Tout à l’observation du cliché, le professeur secoua doucement la tête. Ses lunettes de vue lui allaient à ravir ; sans qu’elle parvienne à en comprendre la raison, la fossette qui creusait son menton sous une courte barbe évoquait à la jeune femme l’époque où elle fréquentait le collège de Maryville dans sa région natale du Tennessee.
— Merci, miss Weg.
Fine comme une liane dans sa robe chasuble, la bibliothécaire contrôla le nœud du foulard qui descendait sur sa poitrine et posa la question qui lui brûlait les lèvres."


A Chautauqua Institution, on trouve également de charmantes petites dames qui perdent un peu la mémoire - ou la tête. Voici BETSY GRIFFIN. Le choix de LINE RENAUD n'est pas anodin. (Vous découvrirez pourquoi en lisant le roman)





"Betsy Griffin replia contre elle les pans de son gilet et se dirigea tête baissée jusqu’à l’appentis au fond du jardin. Le temps se couvrait. Des vents violents soufflaient de toutes parts.
— Ce que cette demoiselle de la bibliothèque vous a rapporté de notre échange est conforme au souvenir que j’en ai gardé, Mr Blur.
Elle portait un pantalon en tergal et une chemise d’homme nouée sur les hanches. Un foulard bleu clair glissé dans ses cheveux accentuait leur couleur meringue.
— ... Mais je ne sais pas si ce qui se trouvait encore hier dans mon congélateur existe bel et bien.
Desmond marchait à côté d’elle, bonnet jusqu’aux oreilles. Il s’était présenté à sa porte un peu après 10 heures, la surprenant en plein ménage.
— Pourquoi auriez-vous inventé cette histoire ?
— Ça aussi, je l’ignore. Des images tellement singulières me passent par la tête ces temps-ci !"


On entrevoit également dans ce livre des personnages qui existent dans la réalité et dont les noms ont été changés (ou intervertis).
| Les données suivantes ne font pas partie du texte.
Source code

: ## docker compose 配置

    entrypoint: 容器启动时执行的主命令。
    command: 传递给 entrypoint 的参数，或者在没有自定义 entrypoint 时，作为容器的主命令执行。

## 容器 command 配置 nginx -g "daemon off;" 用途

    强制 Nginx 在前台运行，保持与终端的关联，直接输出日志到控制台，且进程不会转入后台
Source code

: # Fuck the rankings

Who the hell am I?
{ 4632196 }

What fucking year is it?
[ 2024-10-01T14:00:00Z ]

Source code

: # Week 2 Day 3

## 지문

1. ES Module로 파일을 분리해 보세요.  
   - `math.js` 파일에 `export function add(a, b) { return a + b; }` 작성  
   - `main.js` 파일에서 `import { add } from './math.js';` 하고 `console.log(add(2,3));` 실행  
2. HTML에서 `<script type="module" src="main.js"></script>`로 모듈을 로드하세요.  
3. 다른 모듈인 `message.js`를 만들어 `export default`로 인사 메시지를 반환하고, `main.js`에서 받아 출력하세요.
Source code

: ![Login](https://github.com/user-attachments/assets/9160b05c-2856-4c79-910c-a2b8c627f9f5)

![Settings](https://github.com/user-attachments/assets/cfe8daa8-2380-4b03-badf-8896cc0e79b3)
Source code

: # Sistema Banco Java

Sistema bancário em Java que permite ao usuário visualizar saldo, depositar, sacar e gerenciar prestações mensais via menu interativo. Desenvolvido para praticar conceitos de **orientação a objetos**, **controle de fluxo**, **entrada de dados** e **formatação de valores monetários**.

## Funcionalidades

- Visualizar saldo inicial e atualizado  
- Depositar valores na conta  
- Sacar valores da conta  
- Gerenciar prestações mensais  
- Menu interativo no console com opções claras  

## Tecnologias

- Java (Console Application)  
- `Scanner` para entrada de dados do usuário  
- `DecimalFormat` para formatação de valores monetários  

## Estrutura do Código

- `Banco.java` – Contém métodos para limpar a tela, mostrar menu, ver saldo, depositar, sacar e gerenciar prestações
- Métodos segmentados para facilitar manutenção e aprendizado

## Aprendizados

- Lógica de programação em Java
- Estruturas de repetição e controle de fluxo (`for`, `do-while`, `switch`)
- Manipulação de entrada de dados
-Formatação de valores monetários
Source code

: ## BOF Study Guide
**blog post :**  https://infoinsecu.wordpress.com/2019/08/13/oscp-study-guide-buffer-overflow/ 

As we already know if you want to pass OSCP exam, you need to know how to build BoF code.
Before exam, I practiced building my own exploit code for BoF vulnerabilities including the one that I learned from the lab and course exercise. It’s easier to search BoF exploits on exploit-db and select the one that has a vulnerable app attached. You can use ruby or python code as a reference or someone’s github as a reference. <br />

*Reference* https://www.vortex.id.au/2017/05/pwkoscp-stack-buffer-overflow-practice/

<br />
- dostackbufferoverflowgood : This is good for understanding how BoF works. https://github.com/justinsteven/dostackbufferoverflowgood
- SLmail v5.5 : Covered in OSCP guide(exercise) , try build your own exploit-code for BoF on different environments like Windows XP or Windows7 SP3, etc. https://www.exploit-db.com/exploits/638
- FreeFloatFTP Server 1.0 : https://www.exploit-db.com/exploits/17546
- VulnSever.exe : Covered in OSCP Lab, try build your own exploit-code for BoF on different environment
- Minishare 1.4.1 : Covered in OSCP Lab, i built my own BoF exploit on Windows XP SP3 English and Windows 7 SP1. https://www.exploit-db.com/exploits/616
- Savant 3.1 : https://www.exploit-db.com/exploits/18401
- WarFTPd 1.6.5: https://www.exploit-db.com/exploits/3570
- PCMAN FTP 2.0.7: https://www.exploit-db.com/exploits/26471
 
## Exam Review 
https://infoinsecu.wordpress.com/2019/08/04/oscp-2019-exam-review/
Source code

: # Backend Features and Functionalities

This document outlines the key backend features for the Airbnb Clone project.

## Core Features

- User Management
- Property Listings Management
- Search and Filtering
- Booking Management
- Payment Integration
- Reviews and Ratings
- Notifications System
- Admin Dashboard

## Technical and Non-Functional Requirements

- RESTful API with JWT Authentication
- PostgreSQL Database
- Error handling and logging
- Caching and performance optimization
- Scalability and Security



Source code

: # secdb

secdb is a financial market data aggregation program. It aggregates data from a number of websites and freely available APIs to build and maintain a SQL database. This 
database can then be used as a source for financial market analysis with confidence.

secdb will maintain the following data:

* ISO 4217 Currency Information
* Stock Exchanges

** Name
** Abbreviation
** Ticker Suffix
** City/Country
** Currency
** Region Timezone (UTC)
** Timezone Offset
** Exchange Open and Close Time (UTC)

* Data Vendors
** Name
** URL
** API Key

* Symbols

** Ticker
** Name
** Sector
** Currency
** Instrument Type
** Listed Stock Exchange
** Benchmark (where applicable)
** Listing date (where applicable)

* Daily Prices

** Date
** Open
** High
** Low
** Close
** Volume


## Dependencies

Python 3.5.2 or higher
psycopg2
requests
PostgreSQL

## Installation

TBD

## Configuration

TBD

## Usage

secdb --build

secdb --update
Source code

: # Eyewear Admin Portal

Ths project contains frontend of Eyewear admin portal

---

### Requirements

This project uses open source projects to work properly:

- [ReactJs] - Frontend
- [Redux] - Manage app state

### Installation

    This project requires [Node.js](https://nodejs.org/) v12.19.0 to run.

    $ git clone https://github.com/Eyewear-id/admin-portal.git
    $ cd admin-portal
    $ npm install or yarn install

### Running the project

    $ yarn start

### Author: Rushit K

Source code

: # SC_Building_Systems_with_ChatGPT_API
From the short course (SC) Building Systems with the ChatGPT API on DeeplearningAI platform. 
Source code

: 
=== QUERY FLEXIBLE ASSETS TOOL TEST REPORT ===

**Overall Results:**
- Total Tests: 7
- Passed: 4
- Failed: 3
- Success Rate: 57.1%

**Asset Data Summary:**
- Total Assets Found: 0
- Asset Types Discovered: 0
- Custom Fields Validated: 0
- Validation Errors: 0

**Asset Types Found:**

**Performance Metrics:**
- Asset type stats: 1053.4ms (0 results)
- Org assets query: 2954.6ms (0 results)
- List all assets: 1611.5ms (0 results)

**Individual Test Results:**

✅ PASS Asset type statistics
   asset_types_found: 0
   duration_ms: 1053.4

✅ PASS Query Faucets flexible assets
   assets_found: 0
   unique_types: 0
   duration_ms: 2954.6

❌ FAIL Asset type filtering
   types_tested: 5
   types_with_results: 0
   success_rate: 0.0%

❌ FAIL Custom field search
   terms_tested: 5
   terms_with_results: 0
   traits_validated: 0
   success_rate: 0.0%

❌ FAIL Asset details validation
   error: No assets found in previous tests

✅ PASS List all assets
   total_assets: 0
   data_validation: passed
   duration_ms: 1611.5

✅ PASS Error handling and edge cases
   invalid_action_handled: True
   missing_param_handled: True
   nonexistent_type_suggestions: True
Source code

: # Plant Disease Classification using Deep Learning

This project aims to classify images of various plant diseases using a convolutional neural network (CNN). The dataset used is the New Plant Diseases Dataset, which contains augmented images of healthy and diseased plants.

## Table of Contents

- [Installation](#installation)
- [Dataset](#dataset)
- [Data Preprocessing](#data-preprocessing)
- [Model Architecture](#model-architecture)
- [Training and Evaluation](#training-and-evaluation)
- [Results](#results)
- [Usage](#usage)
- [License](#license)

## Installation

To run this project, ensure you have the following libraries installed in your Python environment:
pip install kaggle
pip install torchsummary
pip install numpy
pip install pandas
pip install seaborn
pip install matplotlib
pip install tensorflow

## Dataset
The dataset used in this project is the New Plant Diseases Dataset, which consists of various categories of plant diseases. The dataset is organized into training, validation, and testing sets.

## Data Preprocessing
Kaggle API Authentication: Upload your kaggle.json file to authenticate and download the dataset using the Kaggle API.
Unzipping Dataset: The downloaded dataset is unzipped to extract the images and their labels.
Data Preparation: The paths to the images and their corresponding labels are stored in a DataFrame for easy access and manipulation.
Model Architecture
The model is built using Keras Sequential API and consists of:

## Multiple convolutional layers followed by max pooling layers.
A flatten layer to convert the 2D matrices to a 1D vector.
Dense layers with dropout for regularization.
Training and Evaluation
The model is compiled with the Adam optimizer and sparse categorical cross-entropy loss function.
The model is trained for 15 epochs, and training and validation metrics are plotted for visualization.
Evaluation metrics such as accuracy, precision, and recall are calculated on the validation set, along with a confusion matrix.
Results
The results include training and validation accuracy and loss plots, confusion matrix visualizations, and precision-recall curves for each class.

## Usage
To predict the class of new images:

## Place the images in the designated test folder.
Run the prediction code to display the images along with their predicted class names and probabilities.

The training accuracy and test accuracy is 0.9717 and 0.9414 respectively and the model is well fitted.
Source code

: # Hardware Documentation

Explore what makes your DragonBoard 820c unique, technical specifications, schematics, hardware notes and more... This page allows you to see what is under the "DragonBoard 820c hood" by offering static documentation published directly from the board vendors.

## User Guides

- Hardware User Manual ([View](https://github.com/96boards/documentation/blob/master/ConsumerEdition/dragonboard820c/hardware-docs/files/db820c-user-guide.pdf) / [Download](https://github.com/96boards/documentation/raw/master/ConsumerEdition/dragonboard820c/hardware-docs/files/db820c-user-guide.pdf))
L'archiviste de Chautauqua Institution, par exemple, WARREN WISSEN:

(J. Schmitz)

"Dans sa façon de se tenir, épaules et ventre relâchés, l’homme d’une cinquantaine d’années ressemblait à un panda affublé d’une barbe à collier poivre et sel. Il possédait de larges oreilles mais parlait à voix basse ; sans doute une habitude prise pour ne pas déranger les lecteurs. Desmond s’accordait volontiers à cette tonalité, cette perpétuelle quiétude.
— Étonnant, murmura-t-il.
— Plaît-il ?
— Que ce policier se nomme Jonathan Schmitz. 

— Pourquoi donc ?"



...  Oui, parce que dans la réalité, l'archiviste se nomme... Jonathan Schmitz! Il fut une formidable source d'informations pour le roman et aussi, une personne avec laquelle les échanges furent passionnants et bien agréables (comme ce moment où nous nous sommes retrouvés par hasard au bar de mon hôtel où la barmaid fait si bien les margaritas)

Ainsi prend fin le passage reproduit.